■ **THE DATA**

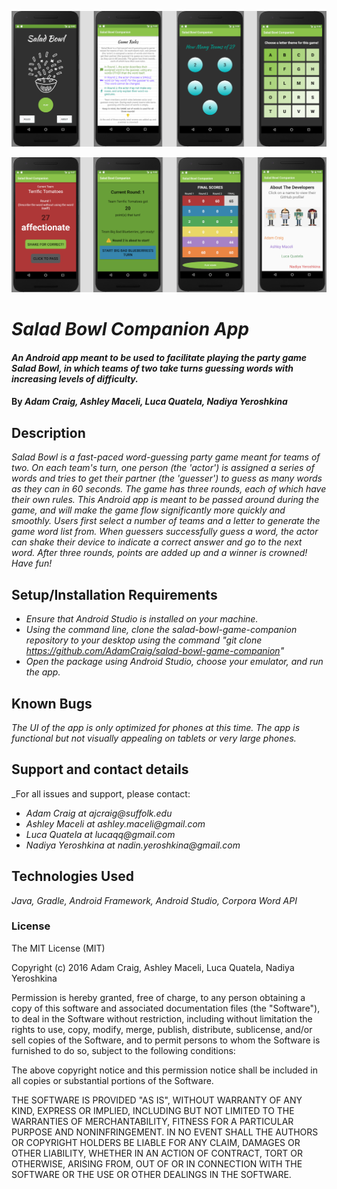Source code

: ![First Four Screens](screenshot1.png)

![Next Four Screens](screenshot2.png)

# _Salad Bowl Companion App_

#### _An Android app meant to be used to facilitate playing the party game Salad Bowl, in which teams of two take turns guessing words with increasing levels of difficulty._

#### By _**Adam Craig, Ashley Maceli, Luca Quatela, Nadiya Yeroshkina**_

## Description

_Salad Bowl is a fast-paced word-guessing party game meant for teams of two. On each team's turn, one person (the 'actor') is assigned a series of words and tries to get their partner (the 'guesser') to guess as many words as they can in 60 seconds. The game has three rounds, each of which have their own rules. This Android app is meant to be passed around during the game, and will make the game flow significantly more quickly and smoothly. Users first select a number of teams and a letter to generate the game word list from. When guessers successfully guess a word, the actor can shake their device to indicate a correct answer and go to the next word. After three rounds, points are added up and a winner is crowned! Have fun!_

## Setup/Installation Requirements

* _Ensure that Android Studio is installed on your machine._
* _Using the command line, clone the salad-bowl-game-companion repository to your desktop using the command "git clone https://github.com/AdamCraig/salad-bowl-game-companion"_
* _Open the package using Android Studio, choose your emulator, and run the app._

## Known Bugs

_The UI of the app is only optimized for phones at this time. The app is functional but not visually appealing on tablets or very large phones._

## Support and contact details

_For all issues and support, please contact:
* _Adam Craig at ajcraig@suffolk.edu_
* _Ashley Maceli at ashley.maceli@gmail.com_
* _Luca Quatela at lucaqq@gmail.com_
* _Nadiya Yeroshkina at nadin.yeroshkina@gmail.com_

## Technologies Used

_Java, Gradle, Android Framework, Android Studio, Corpora Word API_

### License

The MIT License (MIT)

Copyright (c) 2016 Adam Craig, Ashley Maceli, Luca Quatela, Nadiya Yeroshkina

Permission is hereby granted, free of charge, to any person obtaining a copy
of this software and associated documentation files (the "Software"), to deal
in the Software without restriction, including without limitation the rights
to use, copy, modify, merge, publish, distribute, sublicense, and/or sell
copies of the Software, and to permit persons to whom the Software is
furnished to do so, subject to the following conditions:

The above copyright notice and this permission notice shall be included in all
copies or substantial portions of the Software.

THE SOFTWARE IS PROVIDED "AS IS", WITHOUT WARRANTY OF ANY KIND, EXPRESS OR
IMPLIED, INCLUDING BUT NOT LIMITED TO THE WARRANTIES OF MERCHANTABILITY,
FITNESS FOR A PARTICULAR PURPOSE AND NONINFRINGEMENT. IN NO EVENT SHALL THE
AUTHORS OR COPYRIGHT HOLDERS BE LIABLE FOR ANY CLAIM, DAMAGES OR OTHER
LIABILITY, WHETHER IN AN ACTION OF CONTRACT, TORT OR OTHERWISE, ARISING FROM,
OUT OF OR IN CONNECTION WITH THE SOFTWARE OR THE USE OR OTHER DEALINGS IN THE
SOFTWARE.
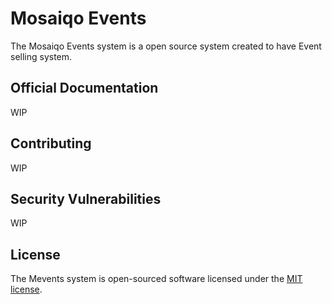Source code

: # Mosaiqo Events

The Mosaiqo Events system is a open source system created to have Event selling system.

## Official Documentation

WIP

## Contributing

WIP

## Security Vulnerabilities

WIP

## License

The Mevents system is open-sourced software licensed under the [MIT license](http://opensource.org/licenses/MIT).
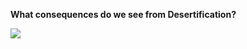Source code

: 
**What consequences do we see from Desertification?**



**![](https://lh7-us.googleusercontent.com/EXYEOadm4YKHiIIN07pwoIPcgPYXxPmrIWafe_FYhG5EMtTCyFIOMdqWiE7_5xLDFid4OXTVNCnV9FKiMzRVlAe9VxXE9AKgfj6-7aOW5wKnaNkR4ipT5fy6lWNGbEgD-gzjh2crwT5FrmJTsojb6dzL=s2048)**
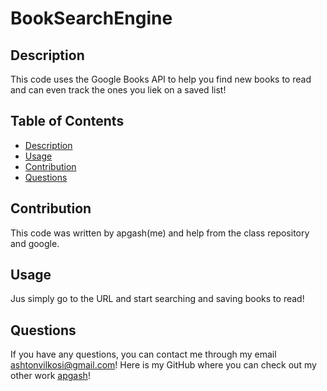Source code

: # BookSearchEngine
 ## Description
This code uses the Google Books API to help you find new books to read and can even track the ones you liek on a saved list!

## Table of Contents
- [Description](#description)
- [Usage](#usage)
- [Contribution](#contribution)
- [Questions](#questions)

## Contribution
This code was written by apgash(me) and help from the class repository and google.

## Usage
Jus simply go to the URL and start searching and saving books to read!

## Questions
If you have any questions, you can contact me through my email [ashtonvilkosi@gmail.com](mailto:ashtonvilkosi@gmail.com)!
Here is my GitHub where you can check out my other work [apgash](https://github.com/apgash)!

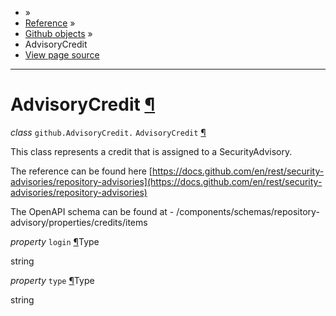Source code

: - »
- [Reference](https://pygithub.readthedocs.io/en/stable/reference.html) »
- [Github objects](https://pygithub.readthedocs.io/en/stable/github_objects.html) »
- AdvisoryCredit
- [View page source](https://pygithub.readthedocs.io/en/stable/_sources/github_objects/AdvisoryCredit.rst.txt)

* * *

# AdvisoryCredit [¶](https://pygithub.readthedocs.io/en/stable/github_objects/AdvisoryCredit.html\#advisorycredit "Permalink to this headline")

_class_ `github.AdvisoryCredit.` `AdvisoryCredit` [¶](https://pygithub.readthedocs.io/en/stable/github_objects/AdvisoryCredit.html#github.AdvisoryCredit.AdvisoryCredit "Permalink to this definition")

This class represents a credit that is assigned to a SecurityAdvisory.

The reference can be found here
[https://docs.github.com/en/rest/security-advisories/repository-advisories](https://docs.github.com/en/rest/security-advisories/repository-advisories)

The OpenAPI schema can be found at
\- /components/schemas/repository-advisory/properties/credits/items

_property_ `login` [¶](https://pygithub.readthedocs.io/en/stable/github_objects/AdvisoryCredit.html#github.AdvisoryCredit.AdvisoryCredit.login "Permalink to this definition")Type

string

_property_ `type` [¶](https://pygithub.readthedocs.io/en/stable/github_objects/AdvisoryCredit.html#github.AdvisoryCredit.AdvisoryCredit.type "Permalink to this definition")Type

string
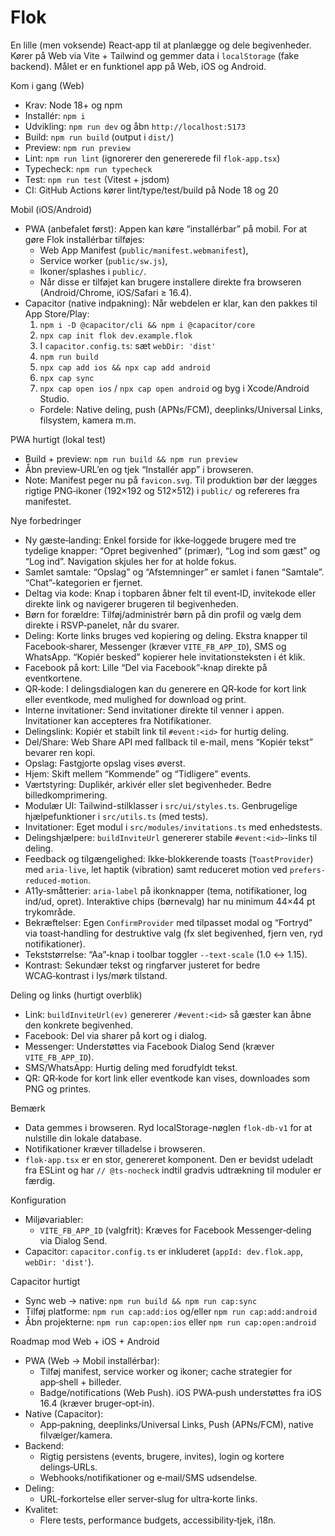 # Flok

En lille (men voksende) React‑app til at planlægge og dele begivenheder. Kører på Web via Vite + Tailwind og gemmer data i `localStorage` (fake backend). Målet er en funktionel app på Web, iOS og Android.

Kom i gang (Web)
- Krav: Node 18+ og npm
- Installér: `npm i`
- Udvikling: `npm run dev` og åbn `http://localhost:5173`
- Build: `npm run build` (output i `dist/`)
- Preview: `npm run preview`
- Lint: `npm run lint` (ignorerer den genererede fil `flok-app.tsx`)
- Typecheck: `npm run typecheck`
- Test: `npm run test` (Vitest + jsdom)
 - CI: GitHub Actions kører lint/type/test/build på Node 18 og 20

Mobil (iOS/Android)
- PWA (anbefalet først): Appen kan køre “installérbar” på mobil. For at gøre Flok installérbar tilføjes:
  - Web App Manifest (`public/manifest.webmanifest`),
  - Service worker (`public/sw.js`),
  - Ikoner/splashes i `public/`.
  - Når disse er tilføjet kan brugere installere direkte fra browseren (Android/Chrome, iOS/Safari ≥ 16.4).
- Capacitor (native indpakning): Når webdelen er klar, kan den pakkes til App Store/Play:
  1) `npm i -D @capacitor/cli && npm i @capacitor/core`
  2) `npx cap init flok dev.example.flok`
  3) I `capacitor.config.ts`: sæt `webDir: 'dist'`
  4) `npm run build`
  5) `npx cap add ios && npx cap add android`
  6) `npx cap sync`
  7) `npx cap open ios` / `npx cap open android` og byg i Xcode/Android Studio.
  - Fordele: Native deling, push (APNs/FCM), deeplinks/Universal Links, filsystem, kamera m.m.

PWA hurtigt (lokal test)
- Build + preview: `npm run build && npm run preview`
- Åbn preview‑URL’en og tjek “Installér app” i browseren.
- Note: Manifest peger nu på `favicon.svg`. Til produktion bør der lægges rigtige PNG‑ikoner (192×192 og 512×512) i `public/` og refereres fra manifestet.

Nye forbedringer
- Ny gæste‑landing: Enkel forside for ikke‑loggede brugere med tre tydelige knapper: “Opret begivenhed” (primær), “Log ind som gæst” og “Log ind”. Navigation skjules her for at holde fokus.
- Samlet samtale: “Opslag” og “Afstemninger” er samlet i fanen “Samtale”. “Chat”-kategorien er fjernet.
- Deltag via kode: Knap i topbaren åbner felt til event‑ID, invitekode eller direkte link og navigerer brugeren til begivenheden.
 - Børn for forældre: Tilføj/administrér børn på din profil og vælg dem direkte i RSVP‑panelet, når du svarer.
- Deling: Korte links bruges ved kopiering og deling. Ekstra knapper til Facebook‑sharer, Messenger (kræver `VITE_FB_APP_ID`), SMS og WhatsApp. “Kopiér besked” kopierer hele invitationsteksten i ét klik.
- Facebook på kort: Lille “Del via Facebook”‑knap direkte på eventkortene.
- QR‑kode: I delingsdialogen kan du generere en QR‑kode for kort link eller eventkode, med mulighed for download og print.
- Interne invitationer: Send invitationer direkte til venner i appen. Invitationer kan accepteres fra Notifikationer.
- Delingslink: Kopiér et stabilt link til `#event:<id>` for hurtig deling.
- Del/Share: Web Share API med fallback til e-mail, mens “Kopiér tekst” bevarer ren kopi.
- Opslag: Fastgjorte opslag vises øverst.
- Hjem: Skift mellem “Kommende” og “Tidligere” events.
- Værtstyring: Duplikér, arkivér eller slet begivenheder. Bedre billedkomprimering.
- Modulær UI: Tailwind-stilklasser i `src/ui/styles.ts`. Genbrugelige hjælpefunktioner i `src/utils.ts` (med tests).
 - Invitationer: Eget modul i `src/modules/invitations.ts` med enhedstests.
- Delingshjælpere: `buildInviteUrl` genererer stabile `#event:<id>`-links til deling.
 - Feedback og tilgængelighed: Ikke‑blokkerende toasts (`ToastProvider`) med `aria-live`, let haptik (vibration) samt reduceret motion ved `prefers-reduced-motion`.
 - A11y‑småtterier: `aria-label` på ikonknapper (tema, notifikationer, log ind/ud, opret). Interaktive chips (børnevalg) har nu minimum 44×44 pt trykområde.
 - Bekræftelser: Egen `ConfirmProvider` med tilpasset modal og “Fortryd” via toast‑handling for destruktive valg (fx slet begivenhed, fjern ven, ryd notifikationer).
 - Tekststørrelse: “Aa”‑knap i toolbar toggler `--text-scale` (1.0 ↔ 1.15).
- Kontrast: Sekundær tekst og ringfarver justeret for bedre WCAG‑kontrast i lys/mørk tilstand.

Deling og links (hurtigt overblik)
- Link: `buildInviteUrl(ev)` genererer `/#event:<id>` så gæster kan åbne den konkrete begivenhed.
- Facebook: Del via sharer på kort og i dialog.
- Messenger: Understøttes via Facebook Dialog Send (kræver `VITE_FB_APP_ID`).
- SMS/WhatsApp: Hurtig deling med forudfyldt tekst.
- QR: QR‑kode for kort link eller eventkode kan vises, downloades som PNG og printes.

Bemærk
- Data gemmes i browseren. Ryd localStorage-nøglen `flok-db-v1` for at nulstille din lokale database.
- Notifikationer kræver tilladelse i browseren.
- `flok-app.tsx` er en stor, genereret komponent. Den er bevidst udeladt fra ESLint og har `// @ts-nocheck` indtil gradvis udtrækning til moduler er færdig.

Konfiguration
- Miljøvariabler:
  - `VITE_FB_APP_ID` (valgfrit): Kræves for Facebook Messenger‑deling via Dialog Send.
 - Capacitor: `capacitor.config.ts` er inkluderet (`appId: dev.flok.app`, `webDir: 'dist'`).

Capacitor hurtigt
- Sync web → native: `npm run build && npm run cap:sync`
- Tilføj platforme: `npm run cap:add:ios` og/eller `npm run cap:add:android`
- Åbn projekterne: `npm run cap:open:ios` eller `npm run cap:open:android`

Roadmap mod Web + iOS + Android
- PWA (Web → Mobil installérbar):
  - Tilføj manifest, service worker og ikoner; cache strategier for app‑shell + billeder.
  - Badge/notifications (Web Push). iOS PWA‑push understøttes fra iOS 16.4 (kræver bruger‑opt‑in).
- Native (Capacitor):
  - App‑pakning, deeplinks/Universal Links, Push (APNs/FCM), native filvælger/kamera.
- Backend:
  - Rigtig persistens (events, brugere, invites), login og kortere delings‑URLs.
  - Webhooks/notifikationer og e‑mail/SMS udsendelse.
- Deling:
  - URL‑forkortelse eller server‑slug for ultra‑korte links.
- Kvalitet:
  - Flere tests, performance budgets, accessibility‑tjek, i18n.
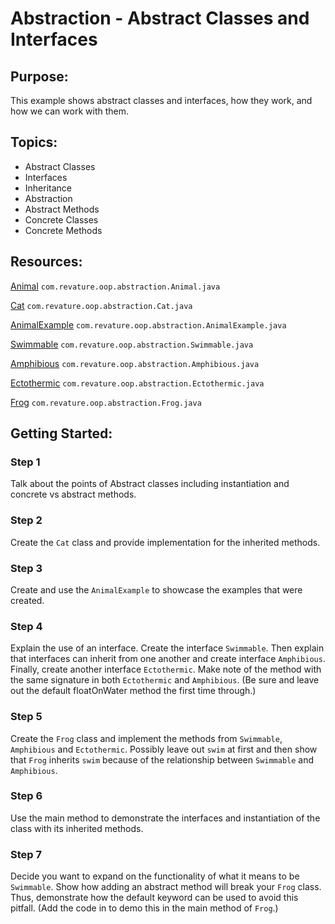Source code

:# Abstraction - Abstract Classes and Interfaces
## Purpose:
This example shows abstract classes and interfaces, how they work, and how we can work with them.
## Topics:
* Abstract Classes
* Interfaces
* Inheritance
* Abstraction
* Abstract Methods
* Concrete Classes
* Concrete Methods
## Resources:
[Animal](https://gitlab.com/revature_training/java-team/-/blob/master/java-standard-examples/java/src/main/java/com/revature/oop/abstraction/Animal.java) `com.revature.oop.abstraction.Animal.java`

[Cat](https://gitlab.com/revature_training/java-team/-/blob/master/java-standard-examples/java/src/main/java/com/revature/oop/abstraction/Cat.java) `com.revature.oop.abstraction.Cat.java`

[AnimalExample](https://gitlab.com/revature_training/java-team/-/blob/master/java-standard-examples/java/src/main/java/com/revature/oop/abstraction/AnimalExample.java) `com.revature.oop.abstraction.AnimalExample.java`

[Swimmable](https://gitlab.com/revature_training/java-team/-/blob/master/java-standard-examples/java/src/main/java/com/revature/oop/abstraction/Swimmable.java) `com.revature.oop.abstraction.Swimmable.java`

[Amphibious](https://gitlab.com/revature_training/java-team/-/blob/master/java-standard-examples/java/src/main/java/com/revature/oop/abstraction/Amphibious.java) `com.revature.oop.abstraction.Amphibious.java`

[Ectothermic](https://gitlab.com/revature_training/java-team/-/blob/master/java-standard-examples/java/src/main/java/com/revature/oop/abstraction/Ectothermic.java) `com.revature.oop.abstraction.Ectothermic.java`

[Frog](https://gitlab.com/revature_training/java-team/-/blob/master/java-standard-examples/java/src/main/java/com/revature/oop/abstraction/Frog.java) `com.revature.oop.abstraction.Frog.java`
## Getting Started:
### Step 1
Talk about the points of Abstract classes including instantiation and concrete vs abstract methods.
### Step 2
Create the `Cat` class and provide implementation for the inherited methods.
### Step 3
Create and use the `AnimalExample` to showcase the examples that were created.
### Step 4
Explain the use of an interface. Create the interface `Swimmable`. Then explain that interfaces can inherit from one another and create interface `Amphibious`. Finally, create another interface `Ectothermic`. Make note of the method with the same signature in both `Ectothermic` and `Amphibious`. (Be sure and leave out the default floatOnWater method the first time through.)  

### Step 5
Create the `Frog` class and implement the methods from `Swimmable`, `Amphibious` and `Ectothermic`. Possibly leave out `swim` at first and then show that `Frog` inherits `swim` because of the relationship between `Swimmable` and `Amphibious`. 

### Step 6
Use the main method to demonstrate the interfaces and instantiation of the class with its inherited methods.

### Step 7 
Decide you want to expand on the functionality of what it means to be `Swimmable`. Show how adding an abstract method will break your `Frog` class. Thus, demonstrate how the default keyword can be used to avoid this pitfall. (Add the code in to demo this in the main method of `Frog`.)  
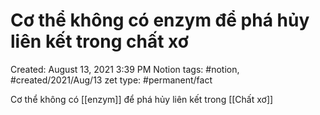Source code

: # Cơ thể không có enzym để phá hủy liên kết trong chất xơ

Created: August 13, 2021 3:39 PM
Notion tags: #notion, #created/2021/Aug/13
zet type: #permanent/fact

Cơ thể không có [[enzym]] để phá hủy liên kết trong [[Chất xơ]]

■ **WHAT TO WORK ON**
All that is needed is an exact copy of the lines from the top of the entries through the line containing "all issues and", pictures left out.

■ **SOLUTION TO THIS PROBLEM**
Source code

: ![First Four Screens](screenshot1.png)

![Next Four Screens](screenshot2.png)

# _Salad Bowl Companion App_

#### _An Android app meant to be used to facilitate playing the party game Salad Bowl, in which teams of two take turns guessing words with increasing levels of difficulty._

#### By _**Adam Craig, Ashley Maceli, Luca Quatela, Nadiya Yeroshkina**_

## Description

_Salad Bowl is a fast-paced word-guessing party game meant for teams of two. On each team's turn, one person (the 'actor') is assigned a series of words and tries to get their partner (the 'guesser') to guess as many words as they can in 60 seconds. The game has three rounds, each of which have their own rules. This Android app is meant to be passed around during the game, and will make the game flow significantly more quickly and smoothly. Users first select a number of teams and a letter to generate the game word list from. When guessers successfully guess a word, the actor can shake their device to indicate a correct answer and go to the next word. After three rounds, points are added up and a winner is crowned! Have fun!_

## Setup/Installation Requirements

* _Ensure that Android Studio is installed on your machine._
* _Using the command line, clone the salad-bowl-game-companion repository to your desktop using the command "git clone https://github.com/AdamCraig/salad-bowl-game-companion"_
* _Open the package using Android Studio, choose your emulator, and run the app._

## Known Bugs

_The UI of the app is only optimized for phones at this time. The app is functional but not visually appealing on tablets or very large phones._

## Support and contact details

_For all issues and support, please contact:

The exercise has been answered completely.